*Dataset entries:*
=== Begin Enclosure ===

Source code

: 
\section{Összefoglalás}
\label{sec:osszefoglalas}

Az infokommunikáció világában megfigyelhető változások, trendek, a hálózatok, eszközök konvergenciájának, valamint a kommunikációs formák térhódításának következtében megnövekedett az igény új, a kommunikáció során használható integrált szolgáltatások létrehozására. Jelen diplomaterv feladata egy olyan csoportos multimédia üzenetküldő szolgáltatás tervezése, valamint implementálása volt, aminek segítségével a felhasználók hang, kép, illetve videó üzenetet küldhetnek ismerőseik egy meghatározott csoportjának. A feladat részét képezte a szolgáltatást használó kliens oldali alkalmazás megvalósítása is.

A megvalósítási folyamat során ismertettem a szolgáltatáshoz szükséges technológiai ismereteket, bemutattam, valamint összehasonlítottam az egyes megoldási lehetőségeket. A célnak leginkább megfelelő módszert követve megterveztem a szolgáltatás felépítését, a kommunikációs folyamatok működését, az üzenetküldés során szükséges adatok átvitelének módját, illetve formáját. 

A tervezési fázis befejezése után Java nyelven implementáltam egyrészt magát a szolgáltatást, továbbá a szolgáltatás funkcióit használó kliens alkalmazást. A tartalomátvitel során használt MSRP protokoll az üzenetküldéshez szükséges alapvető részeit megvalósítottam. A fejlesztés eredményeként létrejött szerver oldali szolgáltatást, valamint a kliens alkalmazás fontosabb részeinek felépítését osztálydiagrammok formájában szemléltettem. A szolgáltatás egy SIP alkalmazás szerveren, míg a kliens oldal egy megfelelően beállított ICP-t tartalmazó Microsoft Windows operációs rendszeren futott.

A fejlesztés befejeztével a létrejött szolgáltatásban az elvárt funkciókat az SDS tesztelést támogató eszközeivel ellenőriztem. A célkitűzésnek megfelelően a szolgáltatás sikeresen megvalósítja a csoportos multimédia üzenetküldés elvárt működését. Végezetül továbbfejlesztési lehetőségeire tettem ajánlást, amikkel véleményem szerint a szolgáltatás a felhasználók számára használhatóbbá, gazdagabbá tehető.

=== End Enclosure ===
=== Begin Enclosure ===

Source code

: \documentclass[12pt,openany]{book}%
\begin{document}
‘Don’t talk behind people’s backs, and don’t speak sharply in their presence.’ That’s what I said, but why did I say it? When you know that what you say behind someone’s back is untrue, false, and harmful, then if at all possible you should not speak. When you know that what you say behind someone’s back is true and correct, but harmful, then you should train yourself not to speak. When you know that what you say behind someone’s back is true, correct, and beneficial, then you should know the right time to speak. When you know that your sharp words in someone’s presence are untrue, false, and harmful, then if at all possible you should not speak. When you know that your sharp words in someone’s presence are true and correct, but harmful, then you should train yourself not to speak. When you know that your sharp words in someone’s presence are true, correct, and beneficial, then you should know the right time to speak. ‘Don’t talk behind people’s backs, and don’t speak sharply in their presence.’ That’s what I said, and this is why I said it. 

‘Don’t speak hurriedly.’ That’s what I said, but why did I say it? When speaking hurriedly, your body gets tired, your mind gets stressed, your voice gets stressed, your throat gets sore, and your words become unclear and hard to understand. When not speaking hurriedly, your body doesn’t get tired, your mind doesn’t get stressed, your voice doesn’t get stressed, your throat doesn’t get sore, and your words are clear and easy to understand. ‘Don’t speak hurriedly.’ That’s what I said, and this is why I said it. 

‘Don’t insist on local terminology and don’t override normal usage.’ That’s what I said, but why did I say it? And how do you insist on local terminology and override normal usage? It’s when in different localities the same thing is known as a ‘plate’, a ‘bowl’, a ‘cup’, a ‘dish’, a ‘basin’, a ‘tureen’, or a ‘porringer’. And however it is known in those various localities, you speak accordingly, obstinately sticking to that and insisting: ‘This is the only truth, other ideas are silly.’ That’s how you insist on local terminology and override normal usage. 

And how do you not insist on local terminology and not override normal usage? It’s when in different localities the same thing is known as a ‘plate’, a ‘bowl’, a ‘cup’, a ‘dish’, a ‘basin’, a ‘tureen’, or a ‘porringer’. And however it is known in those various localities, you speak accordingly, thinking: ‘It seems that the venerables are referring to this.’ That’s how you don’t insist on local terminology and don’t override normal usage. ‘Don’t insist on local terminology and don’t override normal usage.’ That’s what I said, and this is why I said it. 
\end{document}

=== End Enclosure ===
=== Begin Enclosure ===

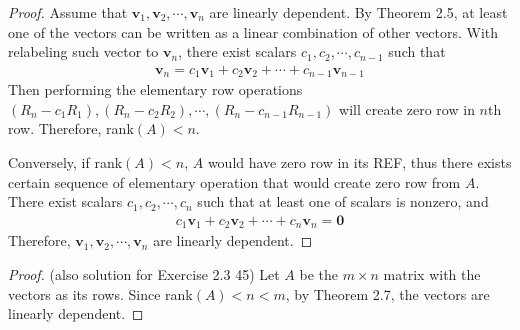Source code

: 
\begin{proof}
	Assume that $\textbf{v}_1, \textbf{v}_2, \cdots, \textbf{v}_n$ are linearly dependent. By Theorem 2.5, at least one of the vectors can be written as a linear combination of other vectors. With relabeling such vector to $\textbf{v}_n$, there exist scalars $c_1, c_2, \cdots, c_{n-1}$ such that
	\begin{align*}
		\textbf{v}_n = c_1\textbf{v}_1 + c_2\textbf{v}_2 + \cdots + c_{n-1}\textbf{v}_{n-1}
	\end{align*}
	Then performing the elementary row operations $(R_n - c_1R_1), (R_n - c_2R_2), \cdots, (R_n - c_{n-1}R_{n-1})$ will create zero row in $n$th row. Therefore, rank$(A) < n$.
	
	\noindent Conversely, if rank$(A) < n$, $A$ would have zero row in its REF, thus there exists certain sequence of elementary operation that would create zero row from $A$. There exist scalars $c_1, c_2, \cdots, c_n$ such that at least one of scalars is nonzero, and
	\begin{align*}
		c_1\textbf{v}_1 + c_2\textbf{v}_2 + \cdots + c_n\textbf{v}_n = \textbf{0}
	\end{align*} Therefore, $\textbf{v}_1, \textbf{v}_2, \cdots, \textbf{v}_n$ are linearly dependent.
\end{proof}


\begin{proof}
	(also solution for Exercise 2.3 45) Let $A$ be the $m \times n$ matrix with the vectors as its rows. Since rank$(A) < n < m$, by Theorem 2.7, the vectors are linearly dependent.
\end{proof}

=== End Enclosure ===

*YOUR OBJECTIVE:* Lines containing the word "Therefore": copy every one of them from the records above.

*SOLUTION TO THE PROBLEM:*
	Then performing the elementary row operations $(R_n - c_1R_1), (R_n - c_2R_2), \cdots, (R_n - c_{n-1}R_{n-1})$ will create zero row in $n$th row. Therefore, rank$(A) < n$.
	\end{align*} Therefore, $\textbf{v}_1, \textbf{v}_2, \cdots, \textbf{v}_n$ are linearly dependent.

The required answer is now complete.